(DATA SHOWN)

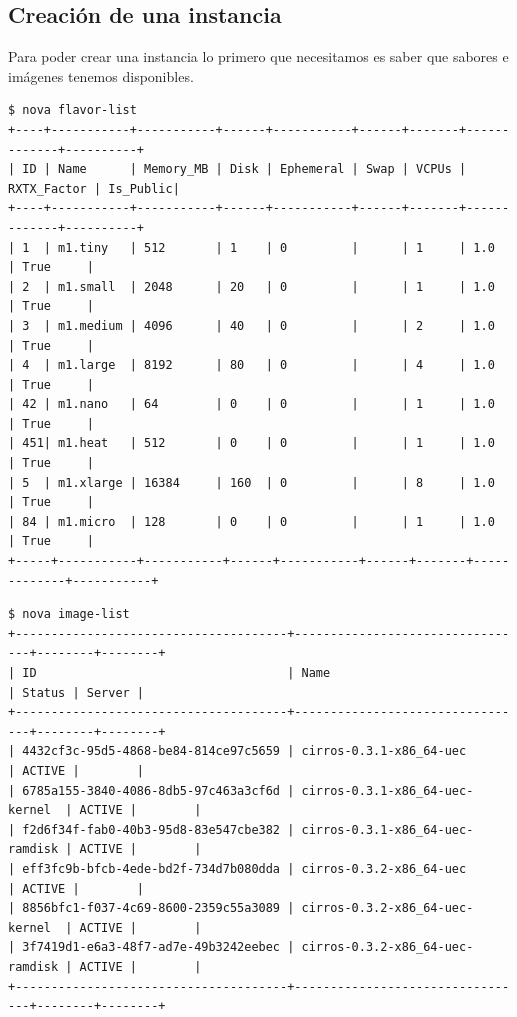 \documentclass{article}
\begin{document}
\subsection{Creación de una instancia}
	Para poder crear una instancia lo primero que necesitamos es saber que sabores e imágenes tenemos disponibles.
\begin{lstlisting}[style=miniBash]
$ nova flavor-list
+----+-----------+-----------+------+-----------+------+-------+-------------+----------+
| ID | Name      | Memory_MB | Disk | Ephemeral | Swap | VCPUs | RXTX_Factor | Is_Public|
+----+-----------+-----------+------+-----------+------+-------+-------------+----------+
| 1  | m1.tiny   | 512       | 1    | 0         |      | 1     | 1.0         | True     |
| 2  | m1.small  | 2048      | 20   | 0         |      | 1     | 1.0         | True     |
| 3  | m1.medium | 4096      | 40   | 0         |      | 2     | 1.0         | True     |
| 4  | m1.large  | 8192      | 80   | 0         |      | 4     | 1.0         | True     |
| 42 | m1.nano   | 64        | 0    | 0         |      | 1     | 1.0         | True     |
| 451| m1.heat   | 512       | 0    | 0         |      | 1     | 1.0         | True     |
| 5  | m1.xlarge | 16384     | 160  | 0         |      | 8     | 1.0         | True     |
| 84 | m1.micro  | 128       | 0    | 0         |      | 1     | 1.0         | True     |
+-----+-----------+-----------+------+-----------+------+-------+-------------+-----------+
\end{lstlisting}

\begin{lstlisting}[style=miniBash]
$ nova image-list
+--------------------------------------+---------------------------------+--------+--------+
| ID                                   | Name                            | Status | Server |
+--------------------------------------+---------------------------------+--------+--------+
| 4432cf3c-95d5-4868-be84-814ce97c5659 | cirros-0.3.1-x86_64-uec         | ACTIVE |        |
| 6785a155-3840-4086-8db5-97c463a3cf6d | cirros-0.3.1-x86_64-uec-kernel  | ACTIVE |        |
| f2d6f34f-fab0-40b3-95d8-83e547cbe382 | cirros-0.3.1-x86_64-uec-ramdisk | ACTIVE |        |
| eff3fc9b-bfcb-4ede-bd2f-734d7b080dda | cirros-0.3.2-x86_64-uec         | ACTIVE |        |
| 8856bfc1-f037-4c69-8600-2359c55a3089 | cirros-0.3.2-x86_64-uec-kernel  | ACTIVE |        |
| 3f7419d1-e6a3-48f7-ad7e-49b3242eebec | cirros-0.3.2-x86_64-uec-ramdisk | ACTIVE |        |
+--------------------------------------+---------------------------------+--------+--------+
\end{lstlisting}
\end{document}
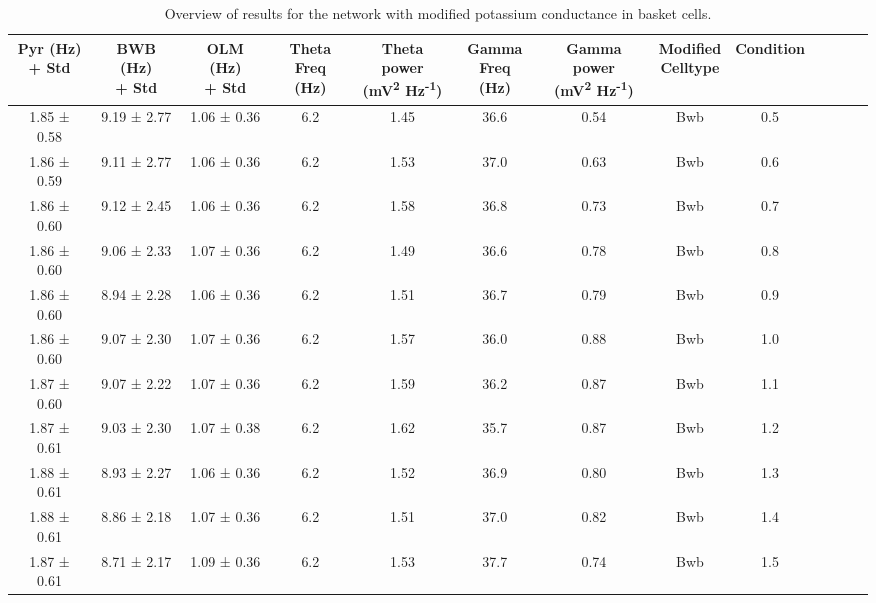 \begin{table}[htbp]
    \caption[Potassium variant: Basket cell]{Overview of results for the network with modified potassium conductance in basket cells.}\label{table:K_variant_bwb}
    \begin{adjustbox}{width=\textwidth}
        \begin{tabular}{ccccccccccccc}
            \hline
            \CellWithForcedBreak{Pyr (Hz)                                                  \\ + Std} & \CellWithForcedBreak{BWB (Hz) \\ + Std} & \CellWithForcedBreak{OLM (Hz) \\ + Std} & \CellWithForcedBreak{Theta \\ Freq (Hz)} & \CellWithForcedBreak{Theta power \\ (mV\textsuperscript{2} Hz\textsuperscript{-1})} & \CellWithForcedBreak{Gamma \\ Freq (Hz)} & \CellWithForcedBreak{Gamma power \\ (mV\textsuperscript{2} Hz\textsuperscript{-1})} & \CellWithForcedBreak{Modified \\ Celltype} & Condition \\
            \hline
            1.85 ± 0.58 & 9.19 ± 2.77 & 1.06 ± 0.36 & 6.2 & 1.45 & 36.6 & 0.54 & Bwb & 0.5 \\
            1.86 ± 0.59 & 9.11 ± 2.77 & 1.06 ± 0.36 & 6.2 & 1.53 & 37.0 & 0.63 & Bwb & 0.6 \\
            1.86 ± 0.60 & 9.12 ± 2.45 & 1.06 ± 0.36 & 6.2 & 1.58 & 36.8 & 0.73 & Bwb & 0.7 \\
            1.86 ± 0.60 & 9.06 ± 2.33 & 1.07 ± 0.36 & 6.2 & 1.49 & 36.6 & 0.78 & Bwb & 0.8 \\
            1.86 ± 0.60 & 8.94 ± 2.28 & 1.06 ± 0.36 & 6.2 & 1.51 & 36.7 & 0.79 & Bwb & 0.9 \\
            1.86 ± 0.60 & 9.07 ± 2.30 & 1.07 ± 0.36 & 6.2 & 1.57 & 36.0 & 0.88 & Bwb & 1.0 \\
            1.87 ± 0.60 & 9.07 ± 2.22 & 1.07 ± 0.36 & 6.2 & 1.59 & 36.2 & 0.87 & Bwb & 1.1 \\
            1.87 ± 0.61 & 9.03 ± 2.30 & 1.07 ± 0.38 & 6.2 & 1.62 & 35.7 & 0.87 & Bwb & 1.2 \\
            1.88 ± 0.61 & 8.93 ± 2.27 & 1.06 ± 0.36 & 6.2 & 1.52 & 36.9 & 0.80 & Bwb & 1.3 \\
            1.88 ± 0.61 & 8.86 ± 2.18 & 1.07 ± 0.36 & 6.2 & 1.51 & 37.0 & 0.82 & Bwb & 1.4 \\
            1.87 ± 0.61 & 8.71 ± 2.17 & 1.09 ± 0.36 & 6.2 & 1.53 & 37.7 & 0.74 & Bwb & 1.5 \\
            \hline
        \end{tabular}
    \end{adjustbox}
\end{table}
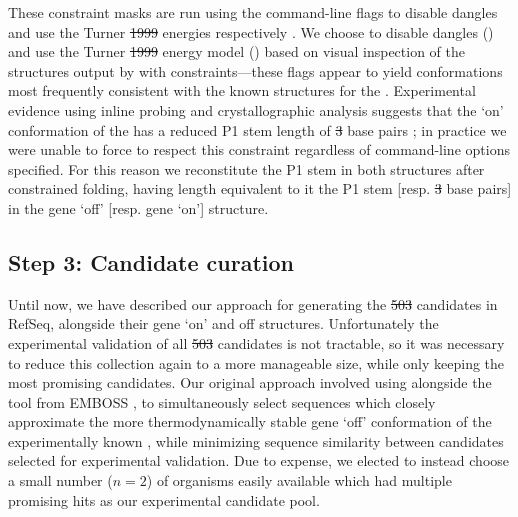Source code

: \documentclass[11pt, oneside]{Thesis} %
\providecommand{\DIFadd}[1]{{\protect\color{blue}\uwave{#1}}} %
\providecommand{\DIFdel}[1]{{\protect\color{red}\sout{#1}}}                      %
\providecommand{\DIFaddbegin}{} %
\providecommand{\DIFaddend}{} %
\providecommand{\DIFdelbegin}{} %
\providecommand{\DIFdelend}{} %
\begin{document}
These constraint masks are run using the command-line flags
 to disable dangles and use the Turner \DIFdelbegin \DIFdel{1999
}\DIFdelend \DIFaddbegin \DIFadd{$1999$
}\DIFaddend energies respectively \citep{mathews:1999jw}. We choose to disable dangles () and use
the Turner \DIFdelbegin \DIFdel{1999 }\DIFdelend \DIFaddbegin \DIFadd{$1999$ }\DIFaddend energy model ()
based on visual inspection of the structures output by \rfold with
constraints---these flags appear to yield conformations most frequently consistent
with the known structures for the \Bsxpt \grb.
Experimental evidence using inline probing and
crystallographic analysis suggests that
the `on' conformation of the \grb has a reduced P1 stem length of \DIFdelbegin \DIFdel{3 }\DIFdelend \DIFaddbegin \DIFadd{$3$ }\DIFaddend base pairs
\citep{mandalboesebarrickwinklerbreaker,serganov:2004dq};
in practice we were unable to force \rfold to respect this constraint regardless
of command-line options specified. For this reason we reconstitute the P1 stem in
both structures after constrained folding, having length equivalent to it the
\infernal P1 stem [resp. \DIFdelbegin \DIFdel{3 }\DIFdelend \DIFaddbegin \DIFadd{$3$ }\DIFaddend base pairs] in the gene `off' [resp. gene `on']
structure.

\subsection{Step 3: Candidate curation}
\label{subsec:rfinder:curation}

Until now, we have described our approach for generating the \DIFdelbegin \DIFdel{503 }\DIFdelend \DIFaddbegin \DIFadd{$503$ }\DIFaddend \grb candidates
in RefSeq, alongside their gene `on' and off structures. Unfortunately the
experimental validation of all \DIFdelbegin \DIFdel{503 }\DIFdelend \DIFaddbegin \DIFadd{$503$ }\DIFaddend candidates is not tractable, so it was
necessary to reduce this collection again to a more manageable size, while only
keeping the most promising candidates. Our original approach involved using
\foldalign \citep{gorodkin:1997tr,havgaard:2007ca} alongside the  tool from EMBOSS
\citep{rice:2000wr}, to simultaneously
select sequences which closely approximate the more thermodynamically stable
gene `off' conformation of the experimentally known \Bsxpt \grb, while minimizing
sequence similarity between candidates selected for experimental validation. Due to
expense, we elected to instead choose a small number
($n = 2$) of organisms easily available which had multiple promising hits as our
experimental candidate pool.
\end{document}
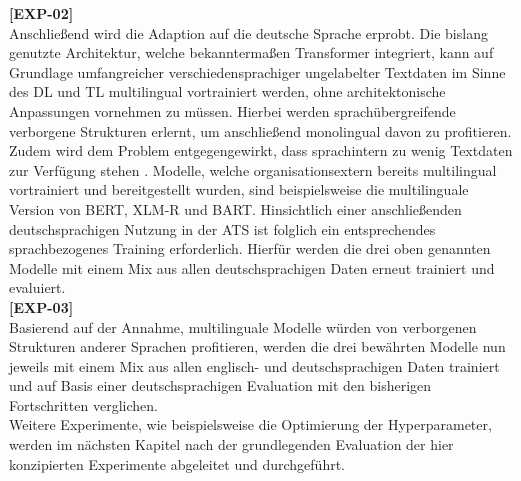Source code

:\noindent
\textbf{[EXP-02]}\\
\noindent
Anschließend wird die Adaption auf die deutsche Sprache erprobt. Die bislang genutzte Architektur, welche bekanntermaßen Transformer integriert, kann auf Grundlage umfangreicher verschiedensprachiger ungelabelter Textdaten im Sinne des \ac{DL} und \ac{TL} multilingual vortrainiert werden, ohne architektonische Anpassungen vornehmen zu müssen. Hierbei werden sprachübergreifende verborgene Strukturen erlernt, um anschließend monolingual davon zu profitieren. Zudem wird dem Problem entgegengewirkt, dass sprachintern zu wenig Textdaten zur Verfügung stehen \cite{MOB20}. Modelle, welche organisationsextern bereits multilingual vortrainiert und bereitgestellt wurden, sind beispielsweise die multilinguale Version von \ac{BERT}, \ac{XLM-R} und \ac{BART}. Hinsichtlich einer anschließenden deutschsprachigen Nutzung in der \ac{ATS} ist folglich ein entsprechendes sprachbezogenes Training erforderlich. Hierfür werden die drei oben genannten Modelle mit einem Mix aus allen deutschsprachigen Daten erneut trainiert und evaluiert.\\

\noindent
\textbf{[EXP-03]}\\
\noindent
Basierend auf der Annahme, multilinguale Modelle würden von verborgenen Strukturen anderer Sprachen profitieren, werden die drei bewährten Modelle nun jeweils mit einem Mix aus allen englisch- und deutschsprachigen Daten trainiert und auf Basis einer deutschsprachigen Evaluation mit den bisherigen Fortschritten verglichen.\\

\noindent
Weitere Experimente, wie beispielsweise die Optimierung der Hyperparameter, werden im nächsten Kapitel nach der grundlegenden Evaluation der hier konzipierten Experimente abgeleitet und durchgeführt.

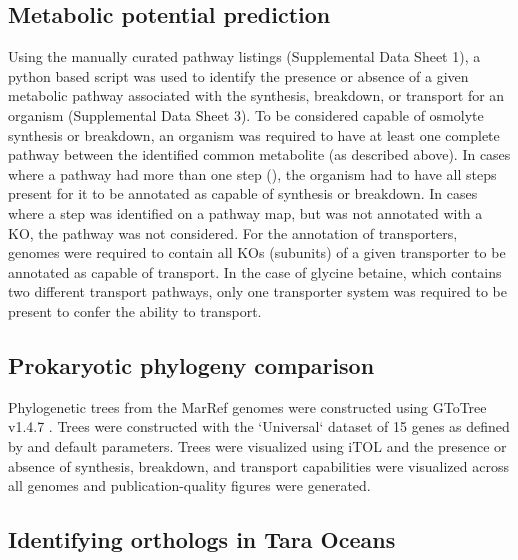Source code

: \documentclass[utf8]{frontiersSCNS} %
\begin{document}
\subsection{Metabolic potential prediction}

Using the manually curated pathway listings (Supplemental Data Sheet 1), a python based script was used to identify the presence or absence of a given metabolic pathway associated with the synthesis, breakdown, or transport for an organism (Supplemental Data Sheet 3). To be considered capable of osmolyte synthesis or breakdown, an organism was required to have at least one complete pathway between the identified common metabolite (as described above). In cases where a pathway had more than one step (), the organism had to have all steps present for it to be annotated as capable of synthesis or breakdown. In cases where a step was identified on a pathway map, but was not annotated with a KO, the pathway was not considered. For the annotation of transporters, genomes were required to contain all KOs (subunits) of a given transporter to be annotated as capable of transport. In the case of glycine betaine, which contains two different transport pathways, only one transporter system was required to be present to confer the ability to transport. 

\subsection{Prokaryotic phylogeny comparison}

Phylogenetic trees from the MarRef genomes were constructed using GToTree v1.4.7 \citep{Lee_2019, Price_2010}. Trees were constructed with the `Universal` dataset of 15 genes as defined by \citet{Hug_2016} and default parameters. Trees were visualized using iTOL  \citep{Letunic_2016} and the presence or absence of synthesis, breakdown, and transport capabilities were visualized across all genomes and publication-quality figures were generated. 


\subsection{Identifying orthologs in Tara Oceans}
\end{document}
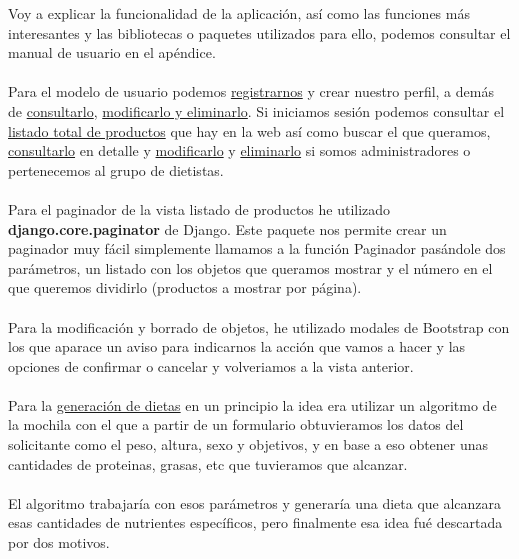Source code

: Voy a explicar la funcionalidad de la aplicación, así como las funciones más interesantes y las bibliotecas o paquetes utilizados para ello, podemos consultar el manual de usuario en el apéndice. \\ \\

Para el modelo de usuario podemos \href{https://github.com/josemip98/TFG/issues/4}{registrarnos} y crear nuestro perfil, a demás de \href{https://github.com/josemip98/TFG/issues/21}{consultarlo}, \href{https://github.com/josemip98/TFG/issues/11}{modificarlo y eliminarlo}.
Si iniciamos sesión podemos consultar el \href{https://github.com/josemip98/TFG/issues/2}{listado total de productos} que hay en la web así como buscar el que queramos, \href{https://github.com/josemip98/TFG/issues/3}{consultarlo} en detalle y
\href{https://github.com/josemip98/TFG/issues/8}{modificarlo} y \href{https://github.com/josemip98/TFG/issues/9}{eliminarlo} si somos administradores o pertenecemos al grupo de dietistas.\\ \\

Para el paginador de la vista listado de productos he utilizado \textbf{django.core.paginator} de Django. Este paquete nos permite crear 
un paginador muy fácil simplemente llamamos a la función Paginador pasándole dos parámetros, un listado con los objetos que 
queramos mostrar y el número en el que queremos dividirlo (productos a mostrar por página). \\ \\

Para la modificación y borrado de objetos, he utilizado modales de Bootstrap con los que aparace un aviso para indicarnos la acción que vamos a hacer y las opciones de confirmar o cancelar y volveriamos a la vista anterior.\\ \\

Para la \href{https://github.com/josemip98/TFG/issues/12}{generación de dietas} en un principio la idea era utilizar un algoritmo de la mochila con el que a partir de un formulario obtuvieramos los datos del solicitante
como el peso, altura, sexo y objetivos, y en base a eso obtener unas cantidades de proteinas, grasas, etc que tuvieramos que alcanzar.\\ \\

El algoritmo trabajaría con esos parámetros y generaría una dieta que alcanzara esas cantidades de nutrientes específicos, pero finalmente esa idea fué descartada por dos motivos.\\\\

(End DATA SHOWN)

* _EXERCISE AIM_: Exactly as written, repeat the lines from the beginning of the entries up to and including the line with "Status | Server |", but not the pictures.

* _RESULT_:
 \documentclass{article}
\begin{document}
\subsection{Creación de una instancia}
	Para poder crear una instancia lo primero que necesitamos es saber que sabores e imágenes tenemos disponibles.
\begin{lstlisting}[style=miniBash]
$ nova flavor-list
+----+-----------+-----------+------+-----------+------+-------+-------------+----------+
| ID | Name      | Memory_MB | Disk | Ephemeral | Swap | VCPUs | RXTX_Factor | Is_Public|
+----+-----------+-----------+------+-----------+------+-------+-------------+----------+
| 1  | m1.tiny   | 512       | 1    | 0         |      | 1     | 1.0         | True     |
| 2  | m1.small  | 2048      | 20   | 0         |      | 1     | 1.0         | True     |
| 3  | m1.medium | 4096      | 40   | 0         |      | 2     | 1.0         | True     |
| 4  | m1.large  | 8192      | 80   | 0         |      | 4     | 1.0         | True     |
| 42 | m1.nano   | 64        | 0    | 0         |      | 1     | 1.0         | True     |
| 451| m1.heat   | 512       | 0    | 0         |      | 1     | 1.0         | True     |
| 5  | m1.xlarge | 16384     | 160  | 0         |      | 8     | 1.0         | True     |
| 84 | m1.micro  | 128       | 0    | 0         |      | 1     | 1.0         | True     |
+-----+-----------+-----------+------+-----------+------+-------+-------------+-----------+
\end{lstlisting}

\begin{lstlisting}[style=miniBash]
$ nova image-list
+--------------------------------------+---------------------------------+--------+--------+
| ID                                   | Name                            | Status | Server |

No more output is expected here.